#### Work instruction:
Output the data word for word. Begin at its first line and end at the line with "- 정령 되어있지 않은".

START Information shown

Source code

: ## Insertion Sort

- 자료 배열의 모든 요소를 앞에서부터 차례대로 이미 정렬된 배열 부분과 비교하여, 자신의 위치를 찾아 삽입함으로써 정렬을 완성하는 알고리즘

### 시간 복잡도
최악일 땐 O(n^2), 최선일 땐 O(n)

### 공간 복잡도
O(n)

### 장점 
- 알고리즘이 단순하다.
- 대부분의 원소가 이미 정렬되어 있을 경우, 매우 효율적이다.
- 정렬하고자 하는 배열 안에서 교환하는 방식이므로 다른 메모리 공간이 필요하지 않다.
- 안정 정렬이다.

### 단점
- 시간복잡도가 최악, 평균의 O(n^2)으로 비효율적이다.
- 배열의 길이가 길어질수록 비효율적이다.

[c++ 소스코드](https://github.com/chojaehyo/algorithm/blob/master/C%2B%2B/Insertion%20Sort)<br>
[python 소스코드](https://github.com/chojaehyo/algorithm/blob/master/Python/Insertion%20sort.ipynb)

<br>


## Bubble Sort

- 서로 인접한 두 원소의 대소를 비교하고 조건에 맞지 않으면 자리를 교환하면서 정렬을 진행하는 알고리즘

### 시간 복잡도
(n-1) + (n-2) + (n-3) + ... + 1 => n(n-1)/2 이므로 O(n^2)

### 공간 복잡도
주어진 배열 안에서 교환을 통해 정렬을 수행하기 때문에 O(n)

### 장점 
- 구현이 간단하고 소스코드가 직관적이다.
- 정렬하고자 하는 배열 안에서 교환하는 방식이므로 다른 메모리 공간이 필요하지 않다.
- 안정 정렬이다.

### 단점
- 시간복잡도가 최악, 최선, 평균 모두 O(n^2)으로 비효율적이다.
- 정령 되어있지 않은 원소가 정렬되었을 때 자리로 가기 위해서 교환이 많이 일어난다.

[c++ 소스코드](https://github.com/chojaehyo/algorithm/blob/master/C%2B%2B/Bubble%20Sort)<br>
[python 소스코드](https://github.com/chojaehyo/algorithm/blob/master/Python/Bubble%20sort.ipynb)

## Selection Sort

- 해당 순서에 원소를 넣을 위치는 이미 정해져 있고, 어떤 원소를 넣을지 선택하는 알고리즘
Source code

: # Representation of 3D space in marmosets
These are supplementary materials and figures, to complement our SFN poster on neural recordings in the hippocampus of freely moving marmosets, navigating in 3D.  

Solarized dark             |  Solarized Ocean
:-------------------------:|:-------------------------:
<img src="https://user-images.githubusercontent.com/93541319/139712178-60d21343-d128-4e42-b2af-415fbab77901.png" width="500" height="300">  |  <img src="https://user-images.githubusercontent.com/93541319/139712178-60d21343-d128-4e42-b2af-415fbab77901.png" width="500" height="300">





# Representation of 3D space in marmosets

END Information shown

#### Solution:
Source code

: ## Insertion Sort

- 자료 배열의 모든 요소를 앞에서부터 차례대로 이미 정렬된 배열 부분과 비교하여, 자신의 위치를 찾아 삽입함으로써 정렬을 완성하는 알고리즘

### 시간 복잡도
최악일 땐 O(n^2), 최선일 땐 O(n)

### 공간 복잡도
O(n)

### 장점 
- 알고리즘이 단순하다.
- 대부분의 원소가 이미 정렬되어 있을 경우, 매우 효율적이다.
- 정렬하고자 하는 배열 안에서 교환하는 방식이므로 다른 메모리 공간이 필요하지 않다.
- 안정 정렬이다.

### 단점
- 시간복잡도가 최악, 평균의 O(n^2)으로 비효율적이다.
- 배열의 길이가 길어질수록 비효율적이다.

[c++ 소스코드](https://github.com/chojaehyo/algorithm/blob/master/C%2B%2B/Insertion%20Sort)<br>
[python 소스코드](https://github.com/chojaehyo/algorithm/blob/master/Python/Insertion%20sort.ipynb)

<br>


## Bubble Sort

- 서로 인접한 두 원소의 대소를 비교하고 조건에 맞지 않으면 자리를 교환하면서 정렬을 진행하는 알고리즘

### 시간 복잡도
(n-1) + (n-2) + (n-3) + ... + 1 => n(n-1)/2 이므로 O(n^2)

### 공간 복잡도
주어진 배열 안에서 교환을 통해 정렬을 수행하기 때문에 O(n)

### 장점 
- 구현이 간단하고 소스코드가 직관적이다.
- 정렬하고자 하는 배열 안에서 교환하는 방식이므로 다른 메모리 공간이 필요하지 않다.
- 안정 정렬이다.

### 단점
- 시간복잡도가 최악, 최선, 평균 모두 O(n^2)으로 비효율적이다.
- 정령 되어있지 않은 원소가 정렬되었을 때 자리로 가기 위해서 교환이 많이 일어난다.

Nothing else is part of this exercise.